It should be mentioned that, there are also some other methods in which neither the
frontal face image as a whole nor the all of 44 action units themselves, but some other criterion
such as the manually selected regions on face (Mase, 1991)or surface regions of facial features
(Yacoob & Davis, 1996)are used for the recognition of the facial expression.
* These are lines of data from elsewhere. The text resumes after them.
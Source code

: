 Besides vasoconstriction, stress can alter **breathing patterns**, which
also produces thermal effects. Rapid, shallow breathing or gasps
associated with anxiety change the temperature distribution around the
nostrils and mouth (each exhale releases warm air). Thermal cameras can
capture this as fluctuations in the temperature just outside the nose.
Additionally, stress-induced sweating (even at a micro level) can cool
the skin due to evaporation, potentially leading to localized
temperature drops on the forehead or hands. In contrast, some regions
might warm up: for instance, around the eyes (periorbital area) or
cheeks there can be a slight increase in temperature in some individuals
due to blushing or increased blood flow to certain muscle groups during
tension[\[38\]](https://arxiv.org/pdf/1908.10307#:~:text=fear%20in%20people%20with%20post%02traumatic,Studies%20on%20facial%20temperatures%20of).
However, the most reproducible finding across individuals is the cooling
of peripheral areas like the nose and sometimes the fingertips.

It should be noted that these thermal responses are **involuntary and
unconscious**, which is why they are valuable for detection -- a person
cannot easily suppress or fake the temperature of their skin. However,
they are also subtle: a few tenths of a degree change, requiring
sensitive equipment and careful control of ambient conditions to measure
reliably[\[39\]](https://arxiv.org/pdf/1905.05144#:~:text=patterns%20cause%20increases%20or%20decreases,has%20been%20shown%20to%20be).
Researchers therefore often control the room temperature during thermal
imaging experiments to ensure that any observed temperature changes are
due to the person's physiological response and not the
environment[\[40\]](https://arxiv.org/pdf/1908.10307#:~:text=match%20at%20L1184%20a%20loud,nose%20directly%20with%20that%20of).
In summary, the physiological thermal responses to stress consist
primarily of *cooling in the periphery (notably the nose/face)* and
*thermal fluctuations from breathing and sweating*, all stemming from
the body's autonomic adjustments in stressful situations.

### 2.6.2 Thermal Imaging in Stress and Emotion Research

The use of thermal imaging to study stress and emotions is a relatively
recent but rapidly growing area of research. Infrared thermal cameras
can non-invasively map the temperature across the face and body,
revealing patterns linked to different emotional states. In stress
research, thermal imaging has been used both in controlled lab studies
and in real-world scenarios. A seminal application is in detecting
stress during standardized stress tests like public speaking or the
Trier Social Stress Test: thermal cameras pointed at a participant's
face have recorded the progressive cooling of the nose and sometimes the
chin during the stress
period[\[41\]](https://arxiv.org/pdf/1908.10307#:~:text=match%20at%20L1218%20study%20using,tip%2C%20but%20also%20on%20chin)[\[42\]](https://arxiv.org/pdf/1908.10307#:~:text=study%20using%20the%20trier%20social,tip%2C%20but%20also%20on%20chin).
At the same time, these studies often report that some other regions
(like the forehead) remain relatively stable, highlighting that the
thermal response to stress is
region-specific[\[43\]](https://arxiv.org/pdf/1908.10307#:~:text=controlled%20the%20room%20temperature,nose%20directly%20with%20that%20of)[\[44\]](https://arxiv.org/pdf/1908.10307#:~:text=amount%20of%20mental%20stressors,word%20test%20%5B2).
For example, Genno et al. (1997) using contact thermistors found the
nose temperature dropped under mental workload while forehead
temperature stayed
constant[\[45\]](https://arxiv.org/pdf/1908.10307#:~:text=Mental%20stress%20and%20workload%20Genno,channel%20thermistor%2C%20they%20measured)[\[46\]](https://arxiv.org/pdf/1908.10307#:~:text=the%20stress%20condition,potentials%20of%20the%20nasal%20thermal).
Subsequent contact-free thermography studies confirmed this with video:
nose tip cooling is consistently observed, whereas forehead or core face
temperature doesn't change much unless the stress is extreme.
2.1 Geometric and Appearance Based Parameterizations
There are two main methods that are used in both of the above explained approaches:
1. Geometric Based Parameterization is an old way which consists of
tracking and processing the motions of some spots on image sequences, firstly presented
by Suwa to recognize facial expressions (Suwa, Sugie, & Fujimora, 1978). Cohn and
Kanade later on tried geometrical modeling and tracking of facial features by claiming
that each AU is presented with a specific set of facial muscles. In general, facial motion
parameters (Mase, 1991)(Yacoob & Davis, 1996)and the tracked spatial positioning &
shapes of some special points (Lanitis, Taylor, & Cootes, 1997) (Kapoor, Qi, & Picard,
2003)on face, are used as feature vectors for the geometric based method. These feature
vectors are then used for classification. The following might be regarded as the
disadvantages of this method:
 The approximate locations of individual face features are detected
automatically in the initial frame; but, in order to carry out template based tracking, the
contours of these features and components have to be adjusted manually in this frame.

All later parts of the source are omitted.